10/13/2023 Elvin Meng

PhD Student, EALC & Comparative Literature

“The Paleography of Babble”

Time: October 13th, 3-5pm

Location: Center for East Asian Studies 319 (1155 E. 60th St)

Co-hosted by the East Asian Transregional History Workshop

This event is generously sponsored by the Council of Advanced Studies of the University of Chicago

 

Abstract: This paper traces out divergent genealogies of discourse around the status of language in relation to nature and culture in second-millennium Chinese and Inner-Asian thought. Focusing on multiple interpretations of a single figure—the newborn child learning to speak—in the intertwined lineages Chinese, Mongolian, and Manchu thought, this paper suggests that divergent conceptions of babbling as an activity that straddles any tentative nature-culture divide tend to reflect divergent conceptions of “culture” in a multilingual world. Dissenting from Sinocentric conceptions of language that have relegated non-(Chinese)-speech to the realm of non-culture, an Inner-Asian lineage can be traced that mobilizes earlier Buddhist semiotic discourses to construct concepts of language diversity (and the natural-ness of cosmic languages) compatible with the multilingual reality of Inner-Asian empires.

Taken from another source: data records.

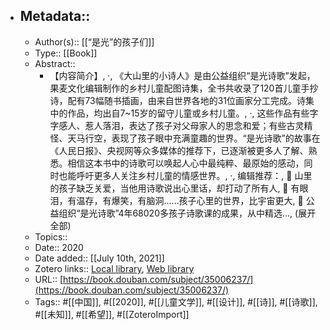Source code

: - ## Metadata::
    - Author(s):: [[“是光”的孩子们]]
    - Type:: [[Book]]
    - Abstract::
        - 【内容简介】, ·, 《大山里的小诗人》是由公益组织“是光诗歌”发起，果麦文化编辑制作的乡村儿童配图诗集，全书共收录了120首儿童手抄诗，配有73幅随书插画，由来自世界各地的31位画家分工完成。诗集中的作品，均出自7~15岁的留守儿童或乡村儿童。, ·, 这些作品有些字字感人、惹人落泪，表达了孩子对父母家人的思念和爱；有些古灵精怪、天马行空，表现了孩子眼中充满童趣的世界。“是光诗歌”的故事在《人民日报》、央视网等众多媒体的推荐下，已逐渐被更多人了解、熟悉。相信这本书中的诗歌可以唤起人心中最纯粹、最原始的感动，同时也能呼吁更多人关注乡村儿童的情感世界。, ·, 编辑推荐：, 	山里的孩子缺乏关爱，当他用诗歌说出心里话，却打动了所有人, 	有眼泪，有温存，有爆笑，有脑洞……孩子心里的世界，比宇宙更大, 	公益组织“是光诗歌”4年68020多孩子诗歌课的成果，从中精选..., (展开全部)
    - Topics:: 
    - Date:: 2020
    - Date added:: [[July 10th, 2021]]
    - Zotero links:: [Local library](zotero://select/library/items/XDXKKHN3), [Web library](https://www.zotero.org/users/7147715/items/XDXKKHN3)
    - URL:: [https://book.douban.com/subject/35006237/](https://book.douban.com/subject/35006237/)
    - Tags:: #[[中国]], #[[2020]], #[[儿童文学]], #[[设计]], #[[诗]], #[[诗歌]], #[[未知]], #[[希望]], #[[ZoteroImport]]
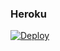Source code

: ### Heroku
[![Deploy](https://www.herokucdn.com/deploy/button.svg)](https://heroku.com/deploy?template=https://github.com/RolanZamvel/botUp123)
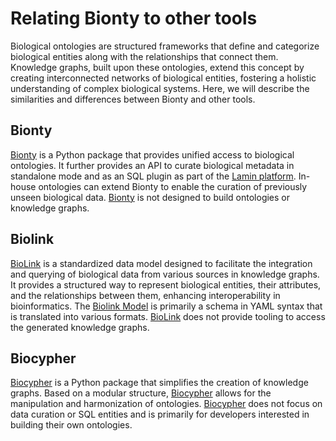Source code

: # Relating Bionty to other tools

Biological ontologies are structured frameworks that define and categorize biological entities along with the relationships that connect them.
Knowledge graphs, built upon these ontologies, extend this concept by creating interconnected networks of biological entities,
fostering a holistic understanding of complex biological systems.
Here, we will describe the similarities and differences between Bionty and other tools.

## Bionty

[Bionty](https://lamin.ai/docs/bionty) is a Python package that provides unified access to biological ontologies.
It further provides an API to curate biological metadata in standalone mode and as an SQL plugin as part of the [Lamin platform](https://lamin.ai/).
In-house ontologies can extend Bionty to enable the curation of previously unseen biological data.
[Bionty](https://lamin.ai/docs/bionty) is not designed to build ontologies or knowledge graphs.

## Biolink

[BioLink](https://biolink.github.io/biolink-model/) is a standardized data model designed to facilitate the integration and querying of biological data from various sources in knowledge graphs.
It provides a structured way to represent biological entities, their attributes, and the relationships between them, enhancing interoperability in bioinformatics.
The [Biolink Model](https://biolink.github.io/biolink-model/) is primarily a schema in YAML syntax that is translated into various formats.
[BioLink](https://biolink.github.io/biolink-model/) does not provide tooling to access the generated knowledge graphs.

## Biocypher

[Biocypher](https://biocypher.org/) is a Python package that simplifies the creation of knowledge graphs.
Based on a modular structure, [Biocypher](https://biocypher.org/) allows for the manipulation and harmonization of ontologies.
[Biocypher](https://biocypher.org/) does not focus on data curation or SQL entities and is primarily for developers interested in building their own ontologies.

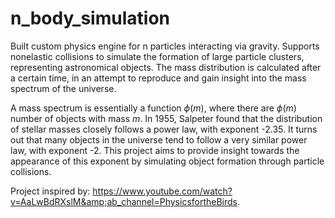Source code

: # n_body_simulation
Built custom physics engine for n particles interacting via gravity. Supports nonelastic collisions to simulate the formation of large particle clusters, representing astronomical objects. The mass distribution is calculated after a certain time, in an attempt to reproduce and gain insight into the mass spectrum of the universe.

A mass spectrum is essentially a function $\phi(m)$, where there are $\phi(m)$ number of objects with mass $m$. In 1955, Salpeter found that the distribution of stellar masses closely follows a power law, with exponent -2.35. It turns out that many objects in the universe tend to follow a very similar power law, with exponent -2. This project aims to provide insight towards the appearance of this exponent by simulating object formation through particle collisions.  

Project inspired by: https://www.youtube.com/watch?v=AaLwBdRXslM&amp;ab_channel=PhysicsfortheBirds.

Presenter: Elvin Meng is a joint PhD student in the Department of Comparative Literature and the Department of East Asian Languages & Civilizations at the University of Chicago. His research interests include East Asian & European thought, media history & theory, translation, Manchu studies, history of linguistics & musicology, and modernism.

Discussant: Yiwen Wu is a PhD student in the joint program between East Asian Languages & Civilizations and Theater & Performance Studies at the University of Chicago. Her research centers on early modern Chinese and Japanese theater, with a focus on the dynamic relationship between role types, characters, and performance.